No, I didn't forget about inflation.


You're right, my mistake. The OP just stated same sale price. I should have said that many people forget to account for inflation.
I know when we were shopping, seeing the same sale prices makes you think we're in the same run up, but after taking inflation into account, you realize its not so bad (and dang! those prices were insane back then!!!).
 
Originally Posted By: oilpsi2high

When these houses sell, that house is then going to be taxed at the sale price in terms of market value. Do people not know this? A house that has a $ 4,000 tax bill now will be $ 6,000 and beyond in the next year, and it can take 18+ months to complete an appeal.

Hope these people have some wiggle room in their budgets.

End rant.

Not true

I bought my house in 2012 for $150k

Tax assessed value was 60k, and is still 60k.
 
Its all just fake money, the whole economy is fake money, what people think they are worth is fake too.
The Federal debt is fake, the pension funds are fake, Wall Street is fake.
The only thing that is real is solid investments, like gold etc.

So, when will it crash? No one ever knows, it will crash, when there is a lack of faith, when there is a lack of faith in the financial markets, then everything will crash, simply because nothing real is holding it up.

Remember a country called Greece?
The people of Greece, lived it up, like we are but then it all came tumbling down, Greece will be in a state of nothing for a generation or two. Sooner or later, you need to pay things back.

How many people here have EVER looked at the NATIONAL DEBT CLOCK?? Its also in Times Square NY.
Why dont people try to save future generations from living in the streets and vote for people who will STOP borrowing money.

Wake yourselves up, HERE IS THE REAL USA DEBT CLOCK - CLICK

Its not just the government, just look at "We The People" .. all we do is BORROW from other people (banks) to buy toys we are too immature to save for. We enslave ourselves for a lifetime to corporations ... think about it, if we stopped borrowing money to buy toys that we are to immature to save for, the whole world would stop because there is nothing real but debt to pay back, so we now are BORROWING MONEY TO PAY THE DEBT WE ARE TO IMMATURE TO PAY BACK ON TOP OF ALL THE TOYS WE ARE BUYING AND TO IMMATURE TO SAVE FOR.

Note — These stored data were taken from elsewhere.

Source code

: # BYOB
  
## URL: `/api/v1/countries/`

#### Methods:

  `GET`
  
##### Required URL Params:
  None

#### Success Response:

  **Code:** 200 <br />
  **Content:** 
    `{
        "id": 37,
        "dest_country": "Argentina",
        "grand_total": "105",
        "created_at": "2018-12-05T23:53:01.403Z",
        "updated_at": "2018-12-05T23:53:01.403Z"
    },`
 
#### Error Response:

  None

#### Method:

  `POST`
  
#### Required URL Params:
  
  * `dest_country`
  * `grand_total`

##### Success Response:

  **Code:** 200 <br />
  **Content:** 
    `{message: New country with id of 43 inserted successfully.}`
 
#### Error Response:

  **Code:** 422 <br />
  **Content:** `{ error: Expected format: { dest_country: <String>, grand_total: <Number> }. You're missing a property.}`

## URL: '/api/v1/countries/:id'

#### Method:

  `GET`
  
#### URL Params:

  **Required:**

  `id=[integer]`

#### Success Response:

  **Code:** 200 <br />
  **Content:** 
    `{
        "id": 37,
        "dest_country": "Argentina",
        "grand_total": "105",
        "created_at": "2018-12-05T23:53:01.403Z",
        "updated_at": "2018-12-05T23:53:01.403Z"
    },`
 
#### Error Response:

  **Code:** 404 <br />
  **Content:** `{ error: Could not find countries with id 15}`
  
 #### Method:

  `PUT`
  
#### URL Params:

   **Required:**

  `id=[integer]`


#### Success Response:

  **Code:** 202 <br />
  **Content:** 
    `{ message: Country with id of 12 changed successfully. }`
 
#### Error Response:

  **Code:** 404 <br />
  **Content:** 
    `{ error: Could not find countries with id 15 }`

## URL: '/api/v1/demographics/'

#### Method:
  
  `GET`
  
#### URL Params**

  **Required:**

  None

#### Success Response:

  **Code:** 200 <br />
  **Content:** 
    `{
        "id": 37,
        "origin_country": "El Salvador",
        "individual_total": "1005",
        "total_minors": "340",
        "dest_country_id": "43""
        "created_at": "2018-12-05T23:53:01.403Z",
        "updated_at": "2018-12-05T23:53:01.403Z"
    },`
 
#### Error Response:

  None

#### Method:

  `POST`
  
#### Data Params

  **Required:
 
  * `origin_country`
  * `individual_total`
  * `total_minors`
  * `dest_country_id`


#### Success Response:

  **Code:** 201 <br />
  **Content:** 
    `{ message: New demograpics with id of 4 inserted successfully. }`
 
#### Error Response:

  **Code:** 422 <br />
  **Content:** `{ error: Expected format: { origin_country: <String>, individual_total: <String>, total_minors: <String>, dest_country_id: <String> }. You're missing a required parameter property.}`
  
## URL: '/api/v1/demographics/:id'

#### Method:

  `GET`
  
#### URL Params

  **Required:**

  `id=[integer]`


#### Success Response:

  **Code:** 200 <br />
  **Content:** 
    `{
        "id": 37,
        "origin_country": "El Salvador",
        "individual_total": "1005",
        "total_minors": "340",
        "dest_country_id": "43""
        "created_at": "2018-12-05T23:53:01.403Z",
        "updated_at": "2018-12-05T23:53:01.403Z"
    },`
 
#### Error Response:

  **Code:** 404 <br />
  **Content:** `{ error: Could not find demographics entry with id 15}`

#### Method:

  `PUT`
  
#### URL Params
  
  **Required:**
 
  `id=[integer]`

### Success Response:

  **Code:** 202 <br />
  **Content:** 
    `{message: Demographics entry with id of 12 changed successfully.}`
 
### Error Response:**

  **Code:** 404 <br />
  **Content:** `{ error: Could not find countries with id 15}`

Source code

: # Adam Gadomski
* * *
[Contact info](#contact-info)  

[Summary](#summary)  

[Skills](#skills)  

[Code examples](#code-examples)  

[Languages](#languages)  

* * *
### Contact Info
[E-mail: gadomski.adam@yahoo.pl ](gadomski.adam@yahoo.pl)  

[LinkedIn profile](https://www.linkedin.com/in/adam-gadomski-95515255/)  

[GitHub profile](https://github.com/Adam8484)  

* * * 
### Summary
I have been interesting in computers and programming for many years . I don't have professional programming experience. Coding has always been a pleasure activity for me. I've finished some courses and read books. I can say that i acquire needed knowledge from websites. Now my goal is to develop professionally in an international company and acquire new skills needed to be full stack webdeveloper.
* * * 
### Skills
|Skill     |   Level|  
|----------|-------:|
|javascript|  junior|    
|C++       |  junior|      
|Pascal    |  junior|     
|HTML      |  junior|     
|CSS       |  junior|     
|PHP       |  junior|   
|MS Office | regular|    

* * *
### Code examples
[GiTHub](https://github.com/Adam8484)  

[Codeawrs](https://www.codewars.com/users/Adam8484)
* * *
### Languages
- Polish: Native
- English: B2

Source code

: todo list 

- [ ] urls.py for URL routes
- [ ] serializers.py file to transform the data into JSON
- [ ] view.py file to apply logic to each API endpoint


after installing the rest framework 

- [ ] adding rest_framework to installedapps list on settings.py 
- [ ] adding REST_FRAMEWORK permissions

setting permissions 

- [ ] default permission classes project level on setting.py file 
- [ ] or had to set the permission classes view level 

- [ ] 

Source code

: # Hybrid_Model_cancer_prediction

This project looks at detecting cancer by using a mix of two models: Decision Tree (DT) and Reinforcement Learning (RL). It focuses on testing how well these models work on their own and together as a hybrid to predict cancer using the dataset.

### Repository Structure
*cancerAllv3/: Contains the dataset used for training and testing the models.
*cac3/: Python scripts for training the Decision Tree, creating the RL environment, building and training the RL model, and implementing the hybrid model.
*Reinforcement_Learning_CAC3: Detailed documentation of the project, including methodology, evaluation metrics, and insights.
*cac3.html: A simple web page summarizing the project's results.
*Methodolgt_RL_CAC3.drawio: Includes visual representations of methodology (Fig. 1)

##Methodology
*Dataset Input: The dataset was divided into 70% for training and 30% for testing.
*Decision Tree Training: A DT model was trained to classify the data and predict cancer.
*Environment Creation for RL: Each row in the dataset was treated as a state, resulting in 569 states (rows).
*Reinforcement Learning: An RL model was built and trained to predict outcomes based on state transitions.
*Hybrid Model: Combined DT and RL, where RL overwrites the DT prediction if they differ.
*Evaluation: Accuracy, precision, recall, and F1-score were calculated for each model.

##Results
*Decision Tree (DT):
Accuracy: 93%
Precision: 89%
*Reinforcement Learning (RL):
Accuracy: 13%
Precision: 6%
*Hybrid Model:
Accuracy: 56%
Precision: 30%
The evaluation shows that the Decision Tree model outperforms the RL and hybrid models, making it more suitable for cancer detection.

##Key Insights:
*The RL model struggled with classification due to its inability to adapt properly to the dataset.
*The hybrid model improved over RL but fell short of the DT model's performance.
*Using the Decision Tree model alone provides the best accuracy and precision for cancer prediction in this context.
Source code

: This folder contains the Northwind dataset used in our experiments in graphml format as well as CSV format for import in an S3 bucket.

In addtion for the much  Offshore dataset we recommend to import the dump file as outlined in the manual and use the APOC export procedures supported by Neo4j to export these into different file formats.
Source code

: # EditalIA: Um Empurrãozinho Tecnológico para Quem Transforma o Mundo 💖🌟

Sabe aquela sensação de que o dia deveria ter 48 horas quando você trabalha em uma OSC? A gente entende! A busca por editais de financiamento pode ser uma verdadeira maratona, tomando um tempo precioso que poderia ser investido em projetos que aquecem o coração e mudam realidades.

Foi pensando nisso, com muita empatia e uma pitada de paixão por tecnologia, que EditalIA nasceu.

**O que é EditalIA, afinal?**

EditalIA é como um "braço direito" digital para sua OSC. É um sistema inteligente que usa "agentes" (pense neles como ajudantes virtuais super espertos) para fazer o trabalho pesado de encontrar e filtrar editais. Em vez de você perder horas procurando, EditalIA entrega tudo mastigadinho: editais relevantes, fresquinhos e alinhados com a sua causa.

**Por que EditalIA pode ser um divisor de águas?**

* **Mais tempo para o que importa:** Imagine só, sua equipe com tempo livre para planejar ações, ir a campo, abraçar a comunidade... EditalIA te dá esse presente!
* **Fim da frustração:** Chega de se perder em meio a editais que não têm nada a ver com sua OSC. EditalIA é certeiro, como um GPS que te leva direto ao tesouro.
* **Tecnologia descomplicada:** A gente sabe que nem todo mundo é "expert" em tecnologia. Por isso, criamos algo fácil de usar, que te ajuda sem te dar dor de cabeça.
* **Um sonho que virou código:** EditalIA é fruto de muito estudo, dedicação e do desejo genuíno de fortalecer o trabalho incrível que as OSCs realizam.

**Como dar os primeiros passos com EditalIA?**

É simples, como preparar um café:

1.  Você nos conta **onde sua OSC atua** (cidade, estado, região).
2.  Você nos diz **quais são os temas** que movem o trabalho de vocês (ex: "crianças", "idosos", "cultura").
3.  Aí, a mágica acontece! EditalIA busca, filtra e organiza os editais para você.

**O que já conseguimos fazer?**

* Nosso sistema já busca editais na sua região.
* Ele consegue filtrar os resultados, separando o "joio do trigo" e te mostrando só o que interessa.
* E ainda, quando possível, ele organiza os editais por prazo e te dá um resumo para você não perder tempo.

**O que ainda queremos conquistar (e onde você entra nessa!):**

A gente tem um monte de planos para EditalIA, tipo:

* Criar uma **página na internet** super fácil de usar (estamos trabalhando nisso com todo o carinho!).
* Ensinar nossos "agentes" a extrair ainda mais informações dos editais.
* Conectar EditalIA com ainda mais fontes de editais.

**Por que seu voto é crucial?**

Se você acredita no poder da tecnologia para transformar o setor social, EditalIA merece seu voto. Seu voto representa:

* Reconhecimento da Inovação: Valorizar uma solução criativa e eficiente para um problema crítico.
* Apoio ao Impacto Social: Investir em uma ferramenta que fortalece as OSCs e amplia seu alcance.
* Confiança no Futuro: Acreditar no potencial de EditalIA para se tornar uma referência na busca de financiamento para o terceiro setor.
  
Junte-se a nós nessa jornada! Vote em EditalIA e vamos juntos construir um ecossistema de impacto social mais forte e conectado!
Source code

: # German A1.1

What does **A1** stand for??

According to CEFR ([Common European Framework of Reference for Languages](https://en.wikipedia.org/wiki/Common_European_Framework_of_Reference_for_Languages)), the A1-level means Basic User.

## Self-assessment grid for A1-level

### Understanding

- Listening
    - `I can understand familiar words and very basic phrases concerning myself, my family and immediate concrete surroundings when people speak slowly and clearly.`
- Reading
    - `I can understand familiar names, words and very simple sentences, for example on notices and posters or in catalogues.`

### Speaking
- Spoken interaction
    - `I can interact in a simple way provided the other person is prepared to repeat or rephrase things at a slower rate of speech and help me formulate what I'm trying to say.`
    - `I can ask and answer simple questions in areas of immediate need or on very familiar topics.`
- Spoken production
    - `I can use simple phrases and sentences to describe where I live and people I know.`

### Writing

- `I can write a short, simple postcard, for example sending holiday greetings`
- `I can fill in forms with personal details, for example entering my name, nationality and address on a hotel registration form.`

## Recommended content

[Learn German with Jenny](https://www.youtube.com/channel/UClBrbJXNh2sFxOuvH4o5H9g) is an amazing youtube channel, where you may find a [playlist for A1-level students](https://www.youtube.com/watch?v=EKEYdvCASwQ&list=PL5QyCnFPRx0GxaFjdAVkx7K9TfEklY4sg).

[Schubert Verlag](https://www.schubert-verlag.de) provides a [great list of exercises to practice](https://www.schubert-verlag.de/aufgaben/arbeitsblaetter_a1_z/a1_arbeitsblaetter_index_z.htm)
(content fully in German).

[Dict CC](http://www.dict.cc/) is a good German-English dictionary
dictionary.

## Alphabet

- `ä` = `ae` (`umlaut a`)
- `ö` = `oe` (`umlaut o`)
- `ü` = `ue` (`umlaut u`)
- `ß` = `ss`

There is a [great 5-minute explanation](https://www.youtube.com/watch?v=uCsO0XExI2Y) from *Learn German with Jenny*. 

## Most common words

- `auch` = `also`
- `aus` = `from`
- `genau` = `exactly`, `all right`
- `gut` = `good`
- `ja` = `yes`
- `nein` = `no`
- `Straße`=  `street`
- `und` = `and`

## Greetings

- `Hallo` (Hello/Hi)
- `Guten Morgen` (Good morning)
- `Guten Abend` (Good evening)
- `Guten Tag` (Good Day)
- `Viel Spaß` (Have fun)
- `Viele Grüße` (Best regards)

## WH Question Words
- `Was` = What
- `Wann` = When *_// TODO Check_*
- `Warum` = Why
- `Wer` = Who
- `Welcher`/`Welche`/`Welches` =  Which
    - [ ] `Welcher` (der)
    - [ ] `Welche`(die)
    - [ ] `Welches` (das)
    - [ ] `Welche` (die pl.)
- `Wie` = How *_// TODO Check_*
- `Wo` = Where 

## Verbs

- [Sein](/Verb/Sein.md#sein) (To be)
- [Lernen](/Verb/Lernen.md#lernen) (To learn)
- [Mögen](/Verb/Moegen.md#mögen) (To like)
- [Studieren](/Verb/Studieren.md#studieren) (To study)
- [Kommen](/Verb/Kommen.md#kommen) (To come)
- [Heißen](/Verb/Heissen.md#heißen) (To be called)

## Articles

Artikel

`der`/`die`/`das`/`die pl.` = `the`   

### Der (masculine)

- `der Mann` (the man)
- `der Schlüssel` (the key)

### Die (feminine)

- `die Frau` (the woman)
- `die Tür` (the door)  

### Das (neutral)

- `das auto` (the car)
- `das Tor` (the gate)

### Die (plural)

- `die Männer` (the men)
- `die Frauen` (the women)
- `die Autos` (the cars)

So to answer the question of when will things crash, they will crash once people realize there is nothing but debt and they own nothing but loans and their 401K plans are fake because they have NO MONEY in them, only fake assumptions of what the companies they are invested in are worth on a daily basis which could be nothing tomorrow if the investors think the companies are worthless..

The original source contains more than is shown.